WHAT NEEDS TO BE DONE => When a line in the entries contains the word "keys", copy that line in full.

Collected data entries
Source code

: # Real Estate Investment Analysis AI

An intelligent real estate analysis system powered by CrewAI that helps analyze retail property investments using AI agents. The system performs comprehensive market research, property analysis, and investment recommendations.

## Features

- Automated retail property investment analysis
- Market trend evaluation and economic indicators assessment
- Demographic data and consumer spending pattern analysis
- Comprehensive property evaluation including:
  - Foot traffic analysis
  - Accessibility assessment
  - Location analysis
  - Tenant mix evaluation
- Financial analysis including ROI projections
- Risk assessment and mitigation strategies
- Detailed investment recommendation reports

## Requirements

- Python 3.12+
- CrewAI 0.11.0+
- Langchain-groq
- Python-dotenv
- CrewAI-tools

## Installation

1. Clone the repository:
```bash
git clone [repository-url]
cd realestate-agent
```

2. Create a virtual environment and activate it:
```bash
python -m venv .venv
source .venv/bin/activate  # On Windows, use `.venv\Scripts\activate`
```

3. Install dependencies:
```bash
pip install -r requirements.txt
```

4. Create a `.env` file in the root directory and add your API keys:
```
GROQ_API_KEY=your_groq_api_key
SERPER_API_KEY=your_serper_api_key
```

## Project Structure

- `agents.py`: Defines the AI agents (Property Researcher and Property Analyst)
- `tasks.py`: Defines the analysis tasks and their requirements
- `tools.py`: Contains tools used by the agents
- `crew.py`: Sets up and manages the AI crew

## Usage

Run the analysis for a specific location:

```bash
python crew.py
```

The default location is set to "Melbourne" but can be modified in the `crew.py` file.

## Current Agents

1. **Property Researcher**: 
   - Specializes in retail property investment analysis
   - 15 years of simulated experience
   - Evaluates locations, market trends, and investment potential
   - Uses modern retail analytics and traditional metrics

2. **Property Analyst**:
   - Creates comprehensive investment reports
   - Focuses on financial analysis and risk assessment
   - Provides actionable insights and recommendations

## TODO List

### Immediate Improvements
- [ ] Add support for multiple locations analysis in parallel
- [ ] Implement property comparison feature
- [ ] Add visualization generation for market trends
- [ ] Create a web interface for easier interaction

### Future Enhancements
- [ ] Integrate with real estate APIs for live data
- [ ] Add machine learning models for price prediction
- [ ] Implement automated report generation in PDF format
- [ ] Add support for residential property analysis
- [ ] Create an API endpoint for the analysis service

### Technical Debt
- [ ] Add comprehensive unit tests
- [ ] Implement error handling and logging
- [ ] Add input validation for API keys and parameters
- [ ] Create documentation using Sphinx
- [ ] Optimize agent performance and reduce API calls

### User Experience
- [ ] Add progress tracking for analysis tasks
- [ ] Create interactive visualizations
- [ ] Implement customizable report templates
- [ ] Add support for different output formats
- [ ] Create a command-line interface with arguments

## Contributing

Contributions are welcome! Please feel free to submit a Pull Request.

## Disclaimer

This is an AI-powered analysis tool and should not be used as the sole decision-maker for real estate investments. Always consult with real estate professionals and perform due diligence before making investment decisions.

SOLUTION =>
4. Create a `.env` file in the root directory and add your API keys:
- [ ] Add input validation for API keys and parameters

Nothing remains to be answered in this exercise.